Scientific classification
- Kingdom: Plantae
- Clade: Tracheophytes
- Clade: Angiosperms
- Clade: Eudicots
- Clade: Rosids
- Order: Malvales
- Family: Dipterocarpaceae
- Genus: Anisoptera
- Species: A. costata
- Binomial name: Anisoptera costata Korth.
- Synonyms: Anisoptera cochinchinensis Pierre ; Anisoptera marginatoides F.Heim ; Anisoptera mindanensis Foxw. ; Anisoptera oblonga Dyer ; Anisoptera robusta Pierre ; Dryobalanops hallii Korth. ex Burck ; Shorea nervosa Kurz ;

= Anisoptera costata =

- Genus: Anisoptera (plant)
- Species: costata
- Authority: Korth.
- Conservation status: EN

Species of tree

Anisoptera costata is an endangered species of plant in the family Dipterocarpaceae. The specific epithet costata means "ribbed", referring to the prominent venation of the leaf blade. A huge emergent tree up to 65 m high, it is found in evergreen and semi-evergreen lowland tropical seasonal forests of Indo-Burma and in mixed dipterocarp forests of Malesia.

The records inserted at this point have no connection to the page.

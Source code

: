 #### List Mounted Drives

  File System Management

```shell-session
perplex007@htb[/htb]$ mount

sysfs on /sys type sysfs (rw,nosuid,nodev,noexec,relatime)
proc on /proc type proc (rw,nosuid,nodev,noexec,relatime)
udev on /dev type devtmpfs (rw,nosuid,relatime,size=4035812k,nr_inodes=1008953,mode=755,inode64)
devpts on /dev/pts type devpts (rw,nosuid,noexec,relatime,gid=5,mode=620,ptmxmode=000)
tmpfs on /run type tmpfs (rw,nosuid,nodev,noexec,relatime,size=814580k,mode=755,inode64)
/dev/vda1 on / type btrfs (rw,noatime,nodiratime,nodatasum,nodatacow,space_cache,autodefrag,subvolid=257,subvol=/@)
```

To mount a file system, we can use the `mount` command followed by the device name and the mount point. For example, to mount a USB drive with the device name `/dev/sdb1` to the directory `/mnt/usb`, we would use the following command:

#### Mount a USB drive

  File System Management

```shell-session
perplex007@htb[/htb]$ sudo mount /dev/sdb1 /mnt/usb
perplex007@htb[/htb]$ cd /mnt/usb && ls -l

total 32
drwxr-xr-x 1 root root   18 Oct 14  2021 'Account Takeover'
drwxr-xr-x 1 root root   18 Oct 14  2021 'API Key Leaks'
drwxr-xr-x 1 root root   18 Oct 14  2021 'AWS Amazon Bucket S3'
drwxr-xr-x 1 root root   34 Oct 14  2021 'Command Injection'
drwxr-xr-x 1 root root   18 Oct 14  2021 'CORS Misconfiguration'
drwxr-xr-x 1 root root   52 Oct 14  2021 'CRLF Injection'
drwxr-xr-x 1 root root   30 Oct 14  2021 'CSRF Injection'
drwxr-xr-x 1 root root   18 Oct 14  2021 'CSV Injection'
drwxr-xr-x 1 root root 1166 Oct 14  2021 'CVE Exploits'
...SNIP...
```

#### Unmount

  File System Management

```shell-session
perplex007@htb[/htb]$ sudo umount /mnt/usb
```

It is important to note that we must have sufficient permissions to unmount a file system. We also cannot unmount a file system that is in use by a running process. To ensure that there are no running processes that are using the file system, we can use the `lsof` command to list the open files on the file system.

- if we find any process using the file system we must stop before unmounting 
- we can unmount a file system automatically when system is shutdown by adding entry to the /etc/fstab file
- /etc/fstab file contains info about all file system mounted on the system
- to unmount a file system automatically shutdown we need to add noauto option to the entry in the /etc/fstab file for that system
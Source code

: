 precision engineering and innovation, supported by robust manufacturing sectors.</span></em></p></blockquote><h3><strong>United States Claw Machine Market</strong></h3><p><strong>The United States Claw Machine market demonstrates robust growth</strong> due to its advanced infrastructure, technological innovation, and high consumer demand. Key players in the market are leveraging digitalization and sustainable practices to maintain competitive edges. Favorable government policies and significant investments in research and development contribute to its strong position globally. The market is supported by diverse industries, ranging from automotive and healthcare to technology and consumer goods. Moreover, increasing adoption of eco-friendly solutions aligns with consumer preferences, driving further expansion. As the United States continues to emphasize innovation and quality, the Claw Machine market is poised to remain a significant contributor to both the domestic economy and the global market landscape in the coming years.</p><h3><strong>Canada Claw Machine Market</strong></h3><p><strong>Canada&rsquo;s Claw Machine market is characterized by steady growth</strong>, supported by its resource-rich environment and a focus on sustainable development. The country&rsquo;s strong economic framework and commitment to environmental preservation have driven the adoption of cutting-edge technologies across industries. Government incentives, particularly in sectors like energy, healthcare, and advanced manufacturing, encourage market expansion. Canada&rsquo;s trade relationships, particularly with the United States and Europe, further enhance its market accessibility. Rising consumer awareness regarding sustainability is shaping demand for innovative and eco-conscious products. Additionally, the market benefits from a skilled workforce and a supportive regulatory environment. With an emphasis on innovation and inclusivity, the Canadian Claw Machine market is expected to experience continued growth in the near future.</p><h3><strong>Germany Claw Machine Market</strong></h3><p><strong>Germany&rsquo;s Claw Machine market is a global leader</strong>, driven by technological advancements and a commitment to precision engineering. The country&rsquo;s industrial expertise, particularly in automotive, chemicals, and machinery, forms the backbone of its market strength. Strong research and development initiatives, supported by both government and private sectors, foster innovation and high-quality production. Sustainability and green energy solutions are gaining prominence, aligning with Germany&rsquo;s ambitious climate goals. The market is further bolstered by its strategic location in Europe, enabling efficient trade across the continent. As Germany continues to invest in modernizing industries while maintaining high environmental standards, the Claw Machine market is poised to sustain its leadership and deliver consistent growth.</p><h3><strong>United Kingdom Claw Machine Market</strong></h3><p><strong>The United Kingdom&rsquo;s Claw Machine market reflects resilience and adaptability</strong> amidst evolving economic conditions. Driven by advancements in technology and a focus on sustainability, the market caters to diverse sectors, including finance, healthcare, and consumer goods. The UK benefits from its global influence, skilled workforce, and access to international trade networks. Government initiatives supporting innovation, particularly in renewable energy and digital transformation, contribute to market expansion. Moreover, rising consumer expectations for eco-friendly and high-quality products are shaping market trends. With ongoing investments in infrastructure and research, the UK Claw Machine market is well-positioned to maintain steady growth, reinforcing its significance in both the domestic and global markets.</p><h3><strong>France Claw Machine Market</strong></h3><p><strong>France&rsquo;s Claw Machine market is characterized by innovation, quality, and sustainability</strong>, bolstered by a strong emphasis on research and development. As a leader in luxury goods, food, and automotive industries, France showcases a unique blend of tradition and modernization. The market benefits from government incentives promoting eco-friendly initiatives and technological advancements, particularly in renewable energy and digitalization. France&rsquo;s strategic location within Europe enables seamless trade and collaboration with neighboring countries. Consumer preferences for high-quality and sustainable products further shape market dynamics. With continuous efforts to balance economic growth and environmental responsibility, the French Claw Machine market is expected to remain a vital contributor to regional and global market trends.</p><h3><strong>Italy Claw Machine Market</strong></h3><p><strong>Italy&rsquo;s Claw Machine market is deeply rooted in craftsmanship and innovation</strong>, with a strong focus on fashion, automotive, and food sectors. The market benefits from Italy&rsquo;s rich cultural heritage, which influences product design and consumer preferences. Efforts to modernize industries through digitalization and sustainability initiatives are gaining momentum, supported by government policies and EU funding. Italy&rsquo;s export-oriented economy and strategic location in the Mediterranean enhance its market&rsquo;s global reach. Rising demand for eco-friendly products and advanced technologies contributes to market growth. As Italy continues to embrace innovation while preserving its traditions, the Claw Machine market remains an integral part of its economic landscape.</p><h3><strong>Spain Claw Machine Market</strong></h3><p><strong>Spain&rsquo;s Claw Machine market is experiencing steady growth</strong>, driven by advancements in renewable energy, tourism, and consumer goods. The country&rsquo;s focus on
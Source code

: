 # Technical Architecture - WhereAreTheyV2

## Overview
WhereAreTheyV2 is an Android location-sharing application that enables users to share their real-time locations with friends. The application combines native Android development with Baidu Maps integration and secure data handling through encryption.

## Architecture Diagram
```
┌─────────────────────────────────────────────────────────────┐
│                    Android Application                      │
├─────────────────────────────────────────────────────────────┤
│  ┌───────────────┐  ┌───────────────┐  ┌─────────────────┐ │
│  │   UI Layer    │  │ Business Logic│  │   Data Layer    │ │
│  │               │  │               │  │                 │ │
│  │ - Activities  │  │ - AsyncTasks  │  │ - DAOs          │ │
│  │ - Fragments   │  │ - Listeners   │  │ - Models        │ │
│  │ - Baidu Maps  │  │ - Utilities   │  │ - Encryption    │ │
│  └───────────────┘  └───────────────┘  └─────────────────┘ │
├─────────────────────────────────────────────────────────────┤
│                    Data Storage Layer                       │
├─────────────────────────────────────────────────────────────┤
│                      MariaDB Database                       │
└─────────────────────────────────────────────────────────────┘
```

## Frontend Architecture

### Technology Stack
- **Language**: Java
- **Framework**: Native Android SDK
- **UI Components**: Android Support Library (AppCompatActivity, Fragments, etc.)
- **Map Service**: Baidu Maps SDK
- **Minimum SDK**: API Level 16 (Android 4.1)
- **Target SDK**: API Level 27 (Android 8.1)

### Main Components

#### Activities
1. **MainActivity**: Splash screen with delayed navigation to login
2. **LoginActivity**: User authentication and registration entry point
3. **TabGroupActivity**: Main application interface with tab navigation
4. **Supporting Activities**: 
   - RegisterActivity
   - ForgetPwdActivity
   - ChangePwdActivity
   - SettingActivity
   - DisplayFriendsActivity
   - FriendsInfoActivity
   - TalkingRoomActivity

The species was described by Pieter Willem Korthals in 1840.

==Distribution and habitat==
Anisoptera costata is native to Bangladesh, Borneo, Sumatra, Java, Cambodia, Laos, Peninsular Malaysia, Myanmar, the Philippines, Thailand, and Vietnam. Its habitat is in forest types including dipterocarp and evergreen, to elevations of 700 m. In Laos, the tree grows along rivers.

== Uses ==
Both Anisoptera costata and Dalbergia cochinchinensis are six-year-old native species for the forest plantation strategy to increase biomass, forest ecosystems, timber supply, and socio-economic. It is important to environmental, and biodiversity purpose with improving soil condition in the forest.

The characteristic of wood is rough, it hard to convert to furniture, and other tool. The colour is yellow, light brown, yellow brown, and dark brown. The wood can be used for frame structures, columns, ceilings, and floors.

==Fruits and flowers==
Anisoptera costata fruits or nuts have the size of broadly conical longer wing is 9–12 by 1.4-1.8 cm, and shorter wing: 1.2-1.5 by 0.2-0.35 cm. It has white-yellow flowers, 6 mm in length. The flowers are food for insects and moths such as the red coffee borer (Polyphagozerra coffeae).